Estartit (Die Erinnerung) (Auszug)
Als ich gestern Nacht schlafen ging, hatte ich einen Traum: Ich badete meine Augen im Sonnenlicht, meine Haut kribbelte erwartungsvoll in der Spätsommerwärme. Ich genoss den Geruch von frischem Gras, und mein Geist wanderte über den Wolken. Ich erschrak in meinem Herzen, als ein dunkler Schatten auf meine Augenlider fiel.
Ich setzte mich auf und sah ein Mädchen, in weißen Stoff gehüllt. Es hielt etwas verborgen in den Händen und sah mich mit großen Augen an. Augen so blau wie der Himmel, so blau wie das Meer.
In ihren Augen sah ich Anfang und Ende der Welt.
Ihre Stimme hielt mich wie in einem Zauber gefangen. Millionen Sonnenstrahlen brachen sich in ihrem goldenen Haar, und alle Sterne des Himmels explodierten in meinem Kopf.
Als ich dann aufwachte, hätte ich schwören mögen, dass mein Herz so wild und verzweifelt pochte, als wollte es mir aus der Brust springen.
Ich hielt meine Hände davor gepresst und holte tief Atem, die Augen weit offen wie im Traum.
Ich stand auf, taumelte ins Bad und sah mich selbst an im großen Spiegel. Was ich sah, waren himmelblaue Augen, die ich niemals hatte.
Augen so blau wie der Himmel, so blau wie das Meer.
Meine linke Hand im Spiegel hielt etwas umschlossen, etwas Zartes, Kühles, Zerbrechliches. Ich lockerte den Griff meiner Finger, öffnete die Hand, und goldenes Licht blendete meine Augen.

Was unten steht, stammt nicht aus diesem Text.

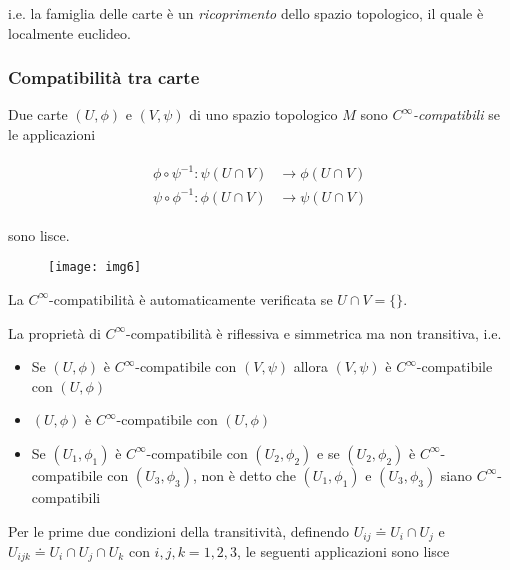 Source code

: i.e. la famiglia delle carte è un \textit{ricoprimento} dello spazio topologico, il quale è localmente euclideo.

\subsubsection{Compatibilità tra carte}

Due carte $ (U,\phi) $ e $ (V,\psi) $ di uno spazio topologico $ M $ sono $ C^{\infty} $\textit{-compatibili} se le applicazioni

\begin{align}
	\begin{split}
		\phi \circ \psi^{-1} : \psi(U \cap V) &\to \phi(U \cap V)\\
		\psi \circ \phi^{-1} : \phi(U \cap V) &\to \psi(U \cap V)
	\end{split}
\end{align}

sono lisce.

\begin{figure}[H]
	\centering
	\texttt{[image: img6]}
\end{figure}

\begin{remark}
	La $ C^{\infty} $-compatibilità è automaticamente verificata se $ U \cap V = \{\} $.
\end{remark}

\begin{remark}
	La proprietà di $ C^{\infty} $-compatibilità è riflessiva e simmetrica ma non transitiva, i.e.
	
	\begin{itemize}
		\item Se $ (U,\phi) $ è $ C^{\infty} $-compatibile con $ (V,\psi) $ allora $ (V,\psi) $ è $ C^{\infty} $-compatibile con $ (U,\phi) $
		
		\item $ (U,\phi) $ è $ C^{\infty} $-compatibile con $ (U,\phi) $
		
		\item Se $ (U_{1},\phi_{1}) $ è $ C^{\infty} $-compatibile con $ (U_{2},\phi_{2}) $ e se $ (U_{2},\phi_{2}) $ è $ C^{\infty} $-compatibile con $ (U_{3},\phi_{3}) $, non è detto che $ (U_{1},\phi_{1}) $ e $ (U_{3},\phi_{3}) $ siano $ C^{\infty} $-compatibili
	\end{itemize}
\end{remark}

Per le prime due condizioni della transitività, definendo $ U_{ij} \doteq U_{i} \cap U_{j} $ e $ U_{ijk} \doteq U_{i} \cap U_{j} \cap U_{k} $ con $ i,j,k=1,2,3 $, le seguenti applicazioni sono lisce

In meiner Hand brannte die Sonne selbst, nicht heiß, nicht kalt, sondern unendlich sanft.
Voller Erstaunen betrachtete ich ihren goldenen Glanz, der sich vor meinen Augen verdichtete, fest wurde und schließlich erlosch.
Nur ein heimliches, verzaubertes Glimmen blieb zurück, ein strahlendes Glimmen in ihrem goldenen Ring.
Mir schenkte sie ihre Augen, und dir gebe ich ihren Ring.
Er wird dir Glück bringen, so oft du dich an meinen Traum erinnerst und daran, woher er gekommen ist.
Die Sonne aber war die Sonne von Estartit.